== What is expected ==
The answer consists solely of the listing's lines from the first through the line containing "20. The cyclic", each reproduced exactly.

== Working data ==
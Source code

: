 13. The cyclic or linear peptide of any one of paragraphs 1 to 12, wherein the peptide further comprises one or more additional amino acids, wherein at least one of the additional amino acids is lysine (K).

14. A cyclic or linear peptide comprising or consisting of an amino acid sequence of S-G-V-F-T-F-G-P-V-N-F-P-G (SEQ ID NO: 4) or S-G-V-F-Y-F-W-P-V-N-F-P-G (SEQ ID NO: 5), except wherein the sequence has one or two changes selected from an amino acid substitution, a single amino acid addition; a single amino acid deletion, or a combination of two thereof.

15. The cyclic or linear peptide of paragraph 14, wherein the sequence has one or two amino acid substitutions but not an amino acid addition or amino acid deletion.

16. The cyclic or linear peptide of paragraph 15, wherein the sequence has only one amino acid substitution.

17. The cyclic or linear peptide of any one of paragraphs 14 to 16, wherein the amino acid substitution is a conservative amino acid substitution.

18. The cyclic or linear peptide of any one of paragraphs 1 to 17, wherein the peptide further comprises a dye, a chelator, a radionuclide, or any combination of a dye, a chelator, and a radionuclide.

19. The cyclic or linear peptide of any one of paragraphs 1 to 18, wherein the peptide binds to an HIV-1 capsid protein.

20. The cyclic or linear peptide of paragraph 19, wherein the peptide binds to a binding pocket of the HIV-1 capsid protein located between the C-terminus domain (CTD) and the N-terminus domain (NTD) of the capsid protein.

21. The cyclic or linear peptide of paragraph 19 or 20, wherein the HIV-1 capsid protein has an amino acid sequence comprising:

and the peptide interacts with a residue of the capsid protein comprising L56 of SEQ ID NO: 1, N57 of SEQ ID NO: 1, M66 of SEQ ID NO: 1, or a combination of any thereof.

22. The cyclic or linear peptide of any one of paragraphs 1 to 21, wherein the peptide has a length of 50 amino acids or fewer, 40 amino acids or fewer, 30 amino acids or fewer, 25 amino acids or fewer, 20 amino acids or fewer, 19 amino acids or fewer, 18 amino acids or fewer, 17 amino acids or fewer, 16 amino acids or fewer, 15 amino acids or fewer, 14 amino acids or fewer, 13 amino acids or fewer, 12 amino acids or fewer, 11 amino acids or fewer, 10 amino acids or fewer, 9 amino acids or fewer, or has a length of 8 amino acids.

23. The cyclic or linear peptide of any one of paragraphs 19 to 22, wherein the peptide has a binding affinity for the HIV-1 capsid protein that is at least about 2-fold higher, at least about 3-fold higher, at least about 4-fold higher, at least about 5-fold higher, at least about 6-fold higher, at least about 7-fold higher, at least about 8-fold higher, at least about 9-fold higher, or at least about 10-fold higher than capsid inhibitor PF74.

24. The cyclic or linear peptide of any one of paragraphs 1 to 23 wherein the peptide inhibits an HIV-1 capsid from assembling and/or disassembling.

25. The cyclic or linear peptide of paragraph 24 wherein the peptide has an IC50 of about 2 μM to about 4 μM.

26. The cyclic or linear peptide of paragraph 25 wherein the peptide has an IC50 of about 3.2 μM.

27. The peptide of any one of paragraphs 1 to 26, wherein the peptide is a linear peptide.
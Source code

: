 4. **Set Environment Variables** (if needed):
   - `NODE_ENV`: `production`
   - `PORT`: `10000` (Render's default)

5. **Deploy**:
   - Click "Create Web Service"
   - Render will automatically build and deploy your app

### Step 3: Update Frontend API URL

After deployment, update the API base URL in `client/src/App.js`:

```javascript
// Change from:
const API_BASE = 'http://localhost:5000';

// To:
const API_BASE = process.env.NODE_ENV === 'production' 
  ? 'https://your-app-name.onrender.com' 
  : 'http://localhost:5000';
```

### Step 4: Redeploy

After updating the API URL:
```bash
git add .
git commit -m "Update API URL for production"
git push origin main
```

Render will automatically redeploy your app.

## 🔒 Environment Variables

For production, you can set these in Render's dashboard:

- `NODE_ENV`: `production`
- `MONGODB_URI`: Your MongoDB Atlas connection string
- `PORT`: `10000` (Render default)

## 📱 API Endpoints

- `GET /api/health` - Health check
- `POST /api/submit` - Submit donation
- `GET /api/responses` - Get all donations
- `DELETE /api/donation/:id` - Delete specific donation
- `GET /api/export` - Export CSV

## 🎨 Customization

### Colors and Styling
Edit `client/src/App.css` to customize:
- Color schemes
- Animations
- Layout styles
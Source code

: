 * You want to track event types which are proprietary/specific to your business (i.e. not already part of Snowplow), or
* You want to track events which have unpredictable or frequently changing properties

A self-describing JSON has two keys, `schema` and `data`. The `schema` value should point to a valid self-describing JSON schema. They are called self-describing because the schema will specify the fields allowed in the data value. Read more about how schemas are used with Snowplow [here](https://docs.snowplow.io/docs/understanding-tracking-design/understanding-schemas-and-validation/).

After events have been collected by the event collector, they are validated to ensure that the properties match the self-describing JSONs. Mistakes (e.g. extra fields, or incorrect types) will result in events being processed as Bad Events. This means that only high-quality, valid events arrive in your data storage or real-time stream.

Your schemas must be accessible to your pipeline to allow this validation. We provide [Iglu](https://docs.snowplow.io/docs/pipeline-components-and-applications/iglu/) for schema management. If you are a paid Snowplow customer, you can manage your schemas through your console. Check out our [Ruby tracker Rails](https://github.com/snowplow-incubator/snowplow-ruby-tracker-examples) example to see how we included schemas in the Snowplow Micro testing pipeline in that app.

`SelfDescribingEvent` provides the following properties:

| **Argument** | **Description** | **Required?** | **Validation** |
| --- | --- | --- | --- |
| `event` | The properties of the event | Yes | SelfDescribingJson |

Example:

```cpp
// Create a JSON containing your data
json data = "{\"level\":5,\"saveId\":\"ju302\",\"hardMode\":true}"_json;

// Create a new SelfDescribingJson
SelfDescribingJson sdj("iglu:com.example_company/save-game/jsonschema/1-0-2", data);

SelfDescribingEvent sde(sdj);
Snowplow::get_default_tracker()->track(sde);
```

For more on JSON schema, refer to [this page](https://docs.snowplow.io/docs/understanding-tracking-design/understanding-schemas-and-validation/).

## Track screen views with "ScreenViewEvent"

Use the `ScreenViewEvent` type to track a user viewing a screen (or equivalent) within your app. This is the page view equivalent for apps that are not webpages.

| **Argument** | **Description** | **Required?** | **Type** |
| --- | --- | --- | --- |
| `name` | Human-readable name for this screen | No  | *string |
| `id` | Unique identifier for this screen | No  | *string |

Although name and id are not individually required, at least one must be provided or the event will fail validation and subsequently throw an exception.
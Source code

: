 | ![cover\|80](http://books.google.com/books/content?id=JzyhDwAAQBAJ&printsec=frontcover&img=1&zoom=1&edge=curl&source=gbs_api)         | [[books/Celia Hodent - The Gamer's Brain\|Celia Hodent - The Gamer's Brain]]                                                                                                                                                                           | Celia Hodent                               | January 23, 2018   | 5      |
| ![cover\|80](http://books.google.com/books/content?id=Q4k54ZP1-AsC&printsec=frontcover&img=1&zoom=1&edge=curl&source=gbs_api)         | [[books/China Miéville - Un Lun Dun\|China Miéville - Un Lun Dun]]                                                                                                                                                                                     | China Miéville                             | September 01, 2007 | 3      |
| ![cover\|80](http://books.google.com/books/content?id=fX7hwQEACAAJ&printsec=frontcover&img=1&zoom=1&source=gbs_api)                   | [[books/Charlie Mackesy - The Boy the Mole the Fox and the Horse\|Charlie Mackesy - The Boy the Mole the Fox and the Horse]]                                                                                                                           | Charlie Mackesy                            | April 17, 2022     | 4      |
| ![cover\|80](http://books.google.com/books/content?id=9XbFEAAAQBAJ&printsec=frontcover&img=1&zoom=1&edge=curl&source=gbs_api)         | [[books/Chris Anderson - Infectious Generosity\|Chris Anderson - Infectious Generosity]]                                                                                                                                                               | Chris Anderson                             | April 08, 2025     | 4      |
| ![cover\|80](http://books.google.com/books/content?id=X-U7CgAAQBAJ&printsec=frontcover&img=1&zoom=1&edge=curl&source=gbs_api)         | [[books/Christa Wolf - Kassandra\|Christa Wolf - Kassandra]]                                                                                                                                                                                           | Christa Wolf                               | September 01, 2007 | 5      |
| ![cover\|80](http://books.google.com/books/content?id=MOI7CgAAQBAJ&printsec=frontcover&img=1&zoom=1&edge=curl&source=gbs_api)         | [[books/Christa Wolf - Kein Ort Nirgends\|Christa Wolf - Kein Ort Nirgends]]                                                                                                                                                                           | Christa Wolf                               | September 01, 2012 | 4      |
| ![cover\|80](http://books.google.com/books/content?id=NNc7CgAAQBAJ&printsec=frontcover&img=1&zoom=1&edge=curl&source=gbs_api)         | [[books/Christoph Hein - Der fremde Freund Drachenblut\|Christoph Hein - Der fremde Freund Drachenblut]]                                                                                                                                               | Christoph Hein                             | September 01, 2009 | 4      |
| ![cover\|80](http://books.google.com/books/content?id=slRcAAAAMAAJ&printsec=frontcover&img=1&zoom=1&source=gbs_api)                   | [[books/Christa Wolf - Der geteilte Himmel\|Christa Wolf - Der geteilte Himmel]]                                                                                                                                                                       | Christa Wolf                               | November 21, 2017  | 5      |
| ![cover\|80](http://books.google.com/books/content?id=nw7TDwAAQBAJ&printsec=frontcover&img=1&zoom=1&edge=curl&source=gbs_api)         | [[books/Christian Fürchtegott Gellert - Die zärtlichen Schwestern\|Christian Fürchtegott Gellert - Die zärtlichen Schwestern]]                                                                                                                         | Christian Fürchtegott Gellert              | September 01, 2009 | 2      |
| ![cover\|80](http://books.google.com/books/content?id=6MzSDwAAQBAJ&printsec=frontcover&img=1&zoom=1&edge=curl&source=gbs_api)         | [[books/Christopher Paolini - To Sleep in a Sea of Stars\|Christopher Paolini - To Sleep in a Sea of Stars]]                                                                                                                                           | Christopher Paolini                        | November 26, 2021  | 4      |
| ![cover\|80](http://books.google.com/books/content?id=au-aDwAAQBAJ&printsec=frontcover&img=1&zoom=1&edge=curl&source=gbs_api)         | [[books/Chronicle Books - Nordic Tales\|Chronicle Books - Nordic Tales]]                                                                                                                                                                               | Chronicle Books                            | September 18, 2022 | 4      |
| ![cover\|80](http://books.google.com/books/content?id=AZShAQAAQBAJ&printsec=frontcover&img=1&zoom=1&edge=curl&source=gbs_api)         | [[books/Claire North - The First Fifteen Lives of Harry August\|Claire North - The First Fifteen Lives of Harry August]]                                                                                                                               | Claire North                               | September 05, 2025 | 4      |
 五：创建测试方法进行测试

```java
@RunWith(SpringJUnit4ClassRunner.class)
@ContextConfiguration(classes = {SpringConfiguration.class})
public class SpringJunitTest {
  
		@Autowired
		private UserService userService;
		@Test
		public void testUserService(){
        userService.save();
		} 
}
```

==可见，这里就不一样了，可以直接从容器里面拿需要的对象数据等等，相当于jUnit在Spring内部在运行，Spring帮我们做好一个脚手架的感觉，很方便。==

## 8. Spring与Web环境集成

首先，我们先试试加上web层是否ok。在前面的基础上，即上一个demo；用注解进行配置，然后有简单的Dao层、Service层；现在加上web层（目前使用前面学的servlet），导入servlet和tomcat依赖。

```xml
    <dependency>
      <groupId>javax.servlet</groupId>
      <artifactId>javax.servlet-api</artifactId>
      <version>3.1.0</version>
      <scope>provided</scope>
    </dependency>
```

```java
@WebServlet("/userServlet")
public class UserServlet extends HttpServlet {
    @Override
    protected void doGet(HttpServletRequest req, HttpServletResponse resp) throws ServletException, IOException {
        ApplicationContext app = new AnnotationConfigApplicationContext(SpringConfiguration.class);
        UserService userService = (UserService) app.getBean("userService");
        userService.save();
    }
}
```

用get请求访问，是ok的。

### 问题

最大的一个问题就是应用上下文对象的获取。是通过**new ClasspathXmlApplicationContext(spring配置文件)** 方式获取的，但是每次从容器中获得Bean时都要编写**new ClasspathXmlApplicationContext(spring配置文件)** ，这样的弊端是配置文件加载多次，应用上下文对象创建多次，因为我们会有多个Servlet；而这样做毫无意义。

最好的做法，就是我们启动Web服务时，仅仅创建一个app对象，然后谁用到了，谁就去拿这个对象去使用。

== Solved exercise ==
Source code

: 13. The cyclic or linear peptide of any one of paragraphs 1 to 12, wherein the peptide further comprises one or more additional amino acids, wherein at least one of the additional amino acids is lysine (K).

14. A cyclic or linear peptide comprising or consisting of an amino acid sequence of S-G-V-F-T-F-G-P-V-N-F-P-G (SEQ ID NO: 4) or S-G-V-F-Y-F-W-P-V-N-F-P-G (SEQ ID NO: 5), except wherein the sequence has one or two changes selected from an amino acid substitution, a single amino acid addition; a single amino acid deletion, or a combination of two thereof.

15. The cyclic or linear peptide of paragraph 14, wherein the sequence has one or two amino acid substitutions but not an amino acid addition or amino acid deletion.

16. The cyclic or linear peptide of paragraph 15, wherein the sequence has only one amino acid substitution.

17. The cyclic or linear peptide of any one of paragraphs 14 to 16, wherein the amino acid substitution is a conservative amino acid substitution.

18. The cyclic or linear peptide of any one of paragraphs 1 to 17, wherein the peptide further comprises a dye, a chelator, a radionuclide, or any combination of a dye, a chelator, and a radionuclide.

19. The cyclic or linear peptide of any one of paragraphs 1 to 18, wherein the peptide binds to an HIV-1 capsid protein.

20. The cyclic or linear peptide of paragraph 19, wherein the peptide binds to a binding pocket of the HIV-1 capsid protein located between the C-terminus domain (CTD) and the N-terminus domain (NTD) of the capsid protein.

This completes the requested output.